The US dollar is trading within the ranges that were seen prior to the weekend as the market awaits fresh developments. The market remains apprehensive as additional rating fallout is expected, ahead of a resumption of Greek PSI talks and this week’s European sovereign supply (estimated 17 bln euros of bonds).
Global equities are mostly lower. MSCI Asia-Pacific Index fell 1.2%, the largest in a month, led by financials. The re-election of Ma Ying-jeous in Taiwan was widely anticipated, but failed to bring relief to local shares which fell 1.1%. The Shanghai Composite fell 1.7%, the most in the region and now has given back almost 61.8% of the rally from Jan 6. China reports retail sales, investment and industrial production figures tomorrow.
Most European bourses are lower, though the German Dax is an exception, posting about a 0.3% increase in early afternoon turnover in Frankfurt. Consumer goods/services and technology are leading the way. Financials are the weakest sector in Germany and in the Dow Jones Stoxx 600. Following sovereign downgrades, bank downgrades are anticipated, given the linkages.
European bonds have mostly had a muted response to the S&P downgrades, which were mostly anticipated. Of note, however, Portugal, whose rating was cut below investment grade, has seen a large sell-off, pushing the benchmark 10-year yield up over 100 bp.

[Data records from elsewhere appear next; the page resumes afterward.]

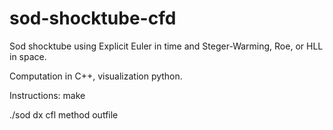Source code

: # sod-shocktube-cfd
Sod shocktube using Explicit Euler in time and Steger-Warming, Roe, or HLL in space.

Computation in C++, visualization python.

Instructions: make

./sod dx cfl method outfile
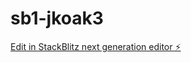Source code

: # sb1-jkoak3

[Edit in StackBlitz next generation editor ⚡️](https://stackblitz.com/~/github.com/010101001100/sb1-jkoak3)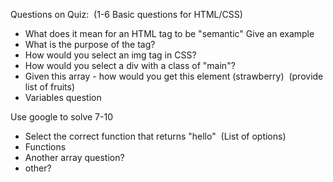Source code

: Questions on Quiz: 
(1-6 Basic questions for HTML/CSS)

- What does it mean for an HTML tag to be "semantic" Give an example
- What is the purpose of the <head> tag?
- How would you select an img tag in CSS? 
- How would you select a div with a class of "main"?
- Given this array - how would you get this element (strawberry) 
(provide list of fruits)
- Variables question

Use google to solve 7-10
- Select the correct function that returns "hello" 
(List of options) 
- Functions
- Another array question?
- other?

Spanish and Italian bond yields are little changed.
That said, there is market talk that the ECB has been buying sovereign bonds today. Note the CDS market does appear to be picking up a bit more tension than the sovereign bond markets today. Portugal’s 5-year CDS is up the most (49 bp), followed by Italy (+20 bp). Moody’s, which 3-months ago put France credit outlook on watch warned of credit risks if its slips behind its austerity plans or if the euro zone crisis worsens. S&P decision on the rating of the EFSF, which issues bills later this week, now that it cut France and Austria’s triple-A rating.
Japan surprised with a strong 14.8% jump in November core machinery orders, largely offsetting the Sept and Oct declines (6.9% and 8.2% respectively) and the corporate goods price index edged up 0.1% in Dec. The BOJ regional report showed 7 of the nine regions cutting their economic assessment. Japanese officials appear to be growing increasing uncomfortable with the appreciation of the yen against the euro and the euro fall to new multi-year lows against the yen earlier today (just above JPY97). Intervention on the cross does not seem imminent, but the risks are increasing.

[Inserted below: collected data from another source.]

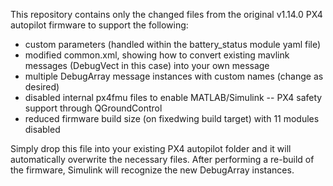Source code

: This repository contains only the changed files from the original v1.14.0 PX4 autopilot firmware to support the following:
- custom parameters (handled within the battery_status module yaml file)
- modified common.xml, showing how to convert existing mavlink messages (DebugVect in this case) into your own message
- multiple DebugArray message instances with custom names (change as desired)
- disabled internal px4fmu files to enable MATLAB/Simulink -- PX4 safety support through QGroundControl
- reduced firmware build size (on fixedwing build target) with 11 modules disabled

Simply drop this file into your existing PX4 autopilot folder and it will automatically overwrite the necessary files. After performing a re-build of the firmware, Simulink will recognize the new DebugArray instances.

The Bank of Canada meets on Tuesday. It is widely expected to stand pat. There are some observers who expect the central bank to upgrade its economic assessment after 3.5% growth (annualized ) Q3 after a 0.5% contraction in Q2. However, employment data has been weak and Oct GDP was flat. Dec CPI is due out at the end is expected to be 2.7% down from 2.9% on the headline, but the core rate could tick up to 2.2% from 2.1%.
At the IMM, speculative euro net short positions were extended to 155.2k from 138.9k and represents a new extreme. Yen longs were extended to a new multi-year high of 59.6k, up from 56.5k. Sterling, Swiss franc and Canadian dollar net shorts were extended marginally. Net long Australian dollar positions were expanded form 46.5k to 53.5k, a new multi-month high.
India reports a sharp fall in wholesale inflation (7.3% year-over-year in Dec from 9.1% in Nov). This is a two-year low and gives the central bank some breathing space. It is likely to leave rates on hold when it meets next week. This comes at a favorable time for the ruling Congress Party, as state election begin later this month. The rupee is the strongest Asian currency thus far in the new year, after having sold off hard into year-end. The rupee is up 3.25% this year.